Dataset items:

#####

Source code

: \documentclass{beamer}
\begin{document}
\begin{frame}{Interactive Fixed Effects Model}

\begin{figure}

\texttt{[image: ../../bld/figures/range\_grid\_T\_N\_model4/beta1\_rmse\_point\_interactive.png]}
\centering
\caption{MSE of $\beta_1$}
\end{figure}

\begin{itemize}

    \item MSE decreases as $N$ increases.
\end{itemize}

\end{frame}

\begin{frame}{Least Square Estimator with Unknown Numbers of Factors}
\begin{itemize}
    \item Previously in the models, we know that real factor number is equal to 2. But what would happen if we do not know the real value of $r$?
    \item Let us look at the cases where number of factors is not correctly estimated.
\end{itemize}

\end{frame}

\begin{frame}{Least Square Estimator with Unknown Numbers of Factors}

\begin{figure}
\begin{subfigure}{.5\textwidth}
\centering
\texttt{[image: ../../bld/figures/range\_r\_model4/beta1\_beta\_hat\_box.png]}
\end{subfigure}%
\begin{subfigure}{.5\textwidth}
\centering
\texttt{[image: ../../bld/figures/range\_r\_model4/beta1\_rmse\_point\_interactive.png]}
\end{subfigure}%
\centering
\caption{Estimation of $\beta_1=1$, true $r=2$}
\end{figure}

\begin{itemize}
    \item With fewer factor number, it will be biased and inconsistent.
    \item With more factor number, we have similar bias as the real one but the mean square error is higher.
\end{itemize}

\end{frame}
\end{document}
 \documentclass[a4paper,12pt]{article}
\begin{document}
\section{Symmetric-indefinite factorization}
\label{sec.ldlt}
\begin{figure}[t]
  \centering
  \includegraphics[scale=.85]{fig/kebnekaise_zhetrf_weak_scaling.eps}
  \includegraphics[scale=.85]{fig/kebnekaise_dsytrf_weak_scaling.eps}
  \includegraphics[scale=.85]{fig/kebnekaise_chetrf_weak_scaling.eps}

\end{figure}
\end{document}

#####

» **PROBLEM REQUIREMENTS**: Word for word, give the records again.

» **EXERCISE SOLUTION**:
Source code

: \documentclass{beamer}
\begin{document}
\begin{frame}{Interactive Fixed Effects Model}

\begin{figure}

\texttt{[image: ../../bld/figures/range\_grid\_T\_N\_model4/beta1\_rmse\_point\_interactive.png]}
\centering
\caption{MSE of $\beta_1$}
\end{figure}

\begin{itemize}

    \item MSE decreases as $N$ increases.
\end{itemize}

\end{frame}

\begin{frame}{Least Square Estimator with Unknown Numbers of Factors}
\begin{itemize}
    \item Previously in the models, we know that real factor number is equal to 2. But what would happen if we do not know the real value of $r$?
    \item Let us look at the cases where number of factors is not correctly estimated.
\end{itemize}

\end{frame}

\begin{frame}{Least Square Estimator with Unknown Numbers of Factors}

\begin{figure}
\begin{subfigure}{.5\textwidth}
\centering
\texttt{[image: ../../bld/figures/range\_r\_model4/beta1\_beta\_hat\_box.png]}
\end{subfigure}%
\begin{subfigure}{.5\textwidth}
\centering
\texttt{[image: ../../bld/figures/range\_r\_model4/beta1\_rmse\_point\_interactive.png]}
\end{subfigure}%
\centering
\caption{Estimation of $\beta_1=1$, true $r=2$}
\end{figure}

\begin{itemize}
    \item With fewer factor number, it will be biased and inconsistent.
    \item With more factor number, we have similar bias as the real one but the mean square error is higher.
\end{itemize}

\end{frame}
\end{document}
 \documentclass[a4paper,12pt]{article}
\begin{document}
\section{Symmetric-indefinite factorization}
\label{sec.ldlt}
\begin{figure}[t]
  \centering
  \includegraphics[scale=.85]{fig/kebnekaise_zhetrf_weak_scaling.eps}
  \includegraphics[scale=.85]{fig/kebnekaise_dsytrf_weak_scaling.eps}
  \includegraphics[scale=.85]{fig/kebnekaise_chetrf_weak_scaling.eps}

\end{figure}
\end{document}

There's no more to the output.